Ming Zhang blackmagic02881 at gmail.com
Thu May 10 18:36:13 UTC 2007


On Thu, 2007-05-10 at 10:33 -0400, Greg Freemyer wrote:
> On 5/10/07, Alex Owen <r.alex.owen at gmail.com> wrote:
> > Hello,
> > I have just been making some snapshot performance benchmarks on a
> > Debian Etch system.
> > Kernel:  2.6.18-4-686 (2.6.18.dfsg.1-12etch1)
> > dmsetup: 1.02.08-1
> > lvm2: 2.02.06-4
> >
> > I have been using commands of the form:
> >   time dd if=/dev/zero of=/dev/volgroup/test bs=1M count=100
> > to get speeds for copying to a LVM device both WITH and WITHOUT a
> > single snapshot.
> >
> > It seems that writes take >=10 times longer the first time a newly
> > snapshot origin device is written to.
> >
> > I was expecting somthing like a 2x or 3x performance loss as 1
> > physical read and 2 physical writes must occur for a single logical
> > write. I was NOT expecting there to be a 10x overhead. As I move to
> > larger devices (bs=1M count=1000) the 10x figure rises to nearer 20x.
> > This is also true on mounted origin LV's.
> >
> > Has anyone else benchmarked this? Is this normal?
> >
> > Thanks for any feedback
> > Alex Owen
> 
> I always ensure my snapshots are on physically separate drives than my
> origin.  If they are on the same drive I'm not surprised you're having
> speed issues.  You are significantly increasing the amount of disk
> seek activity.  Having in separate drives should be much better.

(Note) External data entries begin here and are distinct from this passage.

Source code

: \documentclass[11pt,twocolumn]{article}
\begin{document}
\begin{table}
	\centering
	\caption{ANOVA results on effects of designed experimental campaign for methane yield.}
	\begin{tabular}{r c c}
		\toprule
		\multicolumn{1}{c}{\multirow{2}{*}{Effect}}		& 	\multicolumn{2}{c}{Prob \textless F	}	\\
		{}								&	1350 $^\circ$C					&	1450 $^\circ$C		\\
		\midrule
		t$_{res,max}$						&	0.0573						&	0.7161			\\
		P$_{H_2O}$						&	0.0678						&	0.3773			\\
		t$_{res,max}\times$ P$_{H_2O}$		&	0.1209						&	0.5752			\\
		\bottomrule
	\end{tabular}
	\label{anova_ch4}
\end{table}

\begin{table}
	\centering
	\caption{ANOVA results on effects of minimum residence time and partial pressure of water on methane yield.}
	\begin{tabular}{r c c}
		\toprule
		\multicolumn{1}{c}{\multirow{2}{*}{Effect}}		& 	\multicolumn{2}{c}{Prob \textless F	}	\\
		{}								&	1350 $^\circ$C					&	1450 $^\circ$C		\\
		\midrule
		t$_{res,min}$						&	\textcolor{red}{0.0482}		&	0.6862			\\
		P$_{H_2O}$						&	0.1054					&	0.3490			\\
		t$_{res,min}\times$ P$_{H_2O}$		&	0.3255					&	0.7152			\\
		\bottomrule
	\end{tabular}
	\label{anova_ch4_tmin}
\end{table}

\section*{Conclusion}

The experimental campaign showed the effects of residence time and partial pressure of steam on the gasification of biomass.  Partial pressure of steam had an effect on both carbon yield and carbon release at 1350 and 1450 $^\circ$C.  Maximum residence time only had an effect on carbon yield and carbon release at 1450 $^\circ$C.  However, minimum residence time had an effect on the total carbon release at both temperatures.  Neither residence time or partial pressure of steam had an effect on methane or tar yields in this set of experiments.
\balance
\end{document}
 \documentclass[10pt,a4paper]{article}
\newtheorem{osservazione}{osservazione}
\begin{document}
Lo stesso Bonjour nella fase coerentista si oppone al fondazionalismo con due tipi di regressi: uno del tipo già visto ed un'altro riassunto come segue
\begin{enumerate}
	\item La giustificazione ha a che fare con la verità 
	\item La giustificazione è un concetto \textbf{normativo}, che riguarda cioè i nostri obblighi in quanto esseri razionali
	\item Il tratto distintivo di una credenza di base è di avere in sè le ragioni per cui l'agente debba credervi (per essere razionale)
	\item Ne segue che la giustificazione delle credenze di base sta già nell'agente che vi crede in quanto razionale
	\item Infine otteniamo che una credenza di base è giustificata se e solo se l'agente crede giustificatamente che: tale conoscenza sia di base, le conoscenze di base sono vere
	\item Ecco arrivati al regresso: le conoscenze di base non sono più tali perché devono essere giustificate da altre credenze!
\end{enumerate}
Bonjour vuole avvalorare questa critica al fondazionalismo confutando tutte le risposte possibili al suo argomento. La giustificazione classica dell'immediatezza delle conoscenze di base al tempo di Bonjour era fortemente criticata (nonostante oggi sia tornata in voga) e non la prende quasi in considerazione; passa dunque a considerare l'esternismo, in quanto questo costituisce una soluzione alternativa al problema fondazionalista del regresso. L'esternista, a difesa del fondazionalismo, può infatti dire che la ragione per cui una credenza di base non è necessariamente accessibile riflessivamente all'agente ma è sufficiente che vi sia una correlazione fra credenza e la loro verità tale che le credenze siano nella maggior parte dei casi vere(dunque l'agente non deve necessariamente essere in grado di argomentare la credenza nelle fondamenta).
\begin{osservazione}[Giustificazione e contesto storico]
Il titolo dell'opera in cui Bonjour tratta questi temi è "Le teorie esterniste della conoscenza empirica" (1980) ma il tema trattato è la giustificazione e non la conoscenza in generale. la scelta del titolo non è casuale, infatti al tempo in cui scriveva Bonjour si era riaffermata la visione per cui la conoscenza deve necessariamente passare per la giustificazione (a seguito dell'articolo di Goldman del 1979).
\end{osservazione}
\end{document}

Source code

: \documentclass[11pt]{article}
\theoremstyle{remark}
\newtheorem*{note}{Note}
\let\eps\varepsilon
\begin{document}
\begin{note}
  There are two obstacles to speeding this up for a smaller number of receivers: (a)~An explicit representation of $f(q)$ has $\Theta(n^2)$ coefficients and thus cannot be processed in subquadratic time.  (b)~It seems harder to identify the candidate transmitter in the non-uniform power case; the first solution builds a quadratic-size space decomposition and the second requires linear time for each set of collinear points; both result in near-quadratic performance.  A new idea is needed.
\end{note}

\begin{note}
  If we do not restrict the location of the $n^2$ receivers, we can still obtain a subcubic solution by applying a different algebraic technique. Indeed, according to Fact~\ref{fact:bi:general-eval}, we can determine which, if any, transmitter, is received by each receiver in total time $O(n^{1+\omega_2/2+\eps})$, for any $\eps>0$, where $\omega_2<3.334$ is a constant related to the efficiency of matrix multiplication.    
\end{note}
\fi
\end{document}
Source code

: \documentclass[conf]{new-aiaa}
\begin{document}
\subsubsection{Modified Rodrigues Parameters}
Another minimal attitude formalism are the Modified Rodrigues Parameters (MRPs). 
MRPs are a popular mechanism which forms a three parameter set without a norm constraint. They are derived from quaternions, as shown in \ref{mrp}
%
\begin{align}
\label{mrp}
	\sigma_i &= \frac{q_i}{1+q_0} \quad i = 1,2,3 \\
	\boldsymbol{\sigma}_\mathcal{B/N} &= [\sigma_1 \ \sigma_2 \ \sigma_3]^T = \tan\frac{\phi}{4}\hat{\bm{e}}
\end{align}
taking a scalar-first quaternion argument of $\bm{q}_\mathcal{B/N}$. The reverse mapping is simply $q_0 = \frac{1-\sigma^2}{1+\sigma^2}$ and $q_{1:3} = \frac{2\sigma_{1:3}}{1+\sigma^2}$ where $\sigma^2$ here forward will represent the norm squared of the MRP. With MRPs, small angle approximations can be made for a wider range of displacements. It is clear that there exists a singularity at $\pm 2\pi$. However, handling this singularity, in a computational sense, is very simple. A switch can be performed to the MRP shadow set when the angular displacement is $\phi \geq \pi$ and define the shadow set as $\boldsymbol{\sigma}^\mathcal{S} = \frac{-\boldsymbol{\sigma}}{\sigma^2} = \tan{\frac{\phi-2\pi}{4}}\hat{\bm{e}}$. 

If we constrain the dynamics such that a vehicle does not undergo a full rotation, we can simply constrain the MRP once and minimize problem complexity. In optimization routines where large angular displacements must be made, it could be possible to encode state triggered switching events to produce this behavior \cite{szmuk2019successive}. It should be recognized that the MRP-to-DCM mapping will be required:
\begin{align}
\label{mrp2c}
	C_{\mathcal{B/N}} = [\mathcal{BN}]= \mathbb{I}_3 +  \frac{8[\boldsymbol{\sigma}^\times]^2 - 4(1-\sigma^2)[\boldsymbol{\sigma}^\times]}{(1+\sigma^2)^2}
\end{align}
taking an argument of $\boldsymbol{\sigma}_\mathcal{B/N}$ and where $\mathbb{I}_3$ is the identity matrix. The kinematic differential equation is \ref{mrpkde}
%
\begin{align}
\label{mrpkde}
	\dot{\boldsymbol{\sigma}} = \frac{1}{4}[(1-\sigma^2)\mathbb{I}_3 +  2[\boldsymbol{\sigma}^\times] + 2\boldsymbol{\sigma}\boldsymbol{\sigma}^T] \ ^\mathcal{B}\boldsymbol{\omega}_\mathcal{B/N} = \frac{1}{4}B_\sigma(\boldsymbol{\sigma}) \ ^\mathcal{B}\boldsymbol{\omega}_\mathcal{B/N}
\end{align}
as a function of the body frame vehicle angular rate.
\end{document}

by putting it into separate device, you might see a 5x slow instead of
10x. still because disk seek activity 

do not use current snapshot on a write intense lv. and adjust your lv
chunk size base on your application workload can remedy it a bit.



> 
> (FYI: It has been a while since I benchmarked, so you may still have problems.)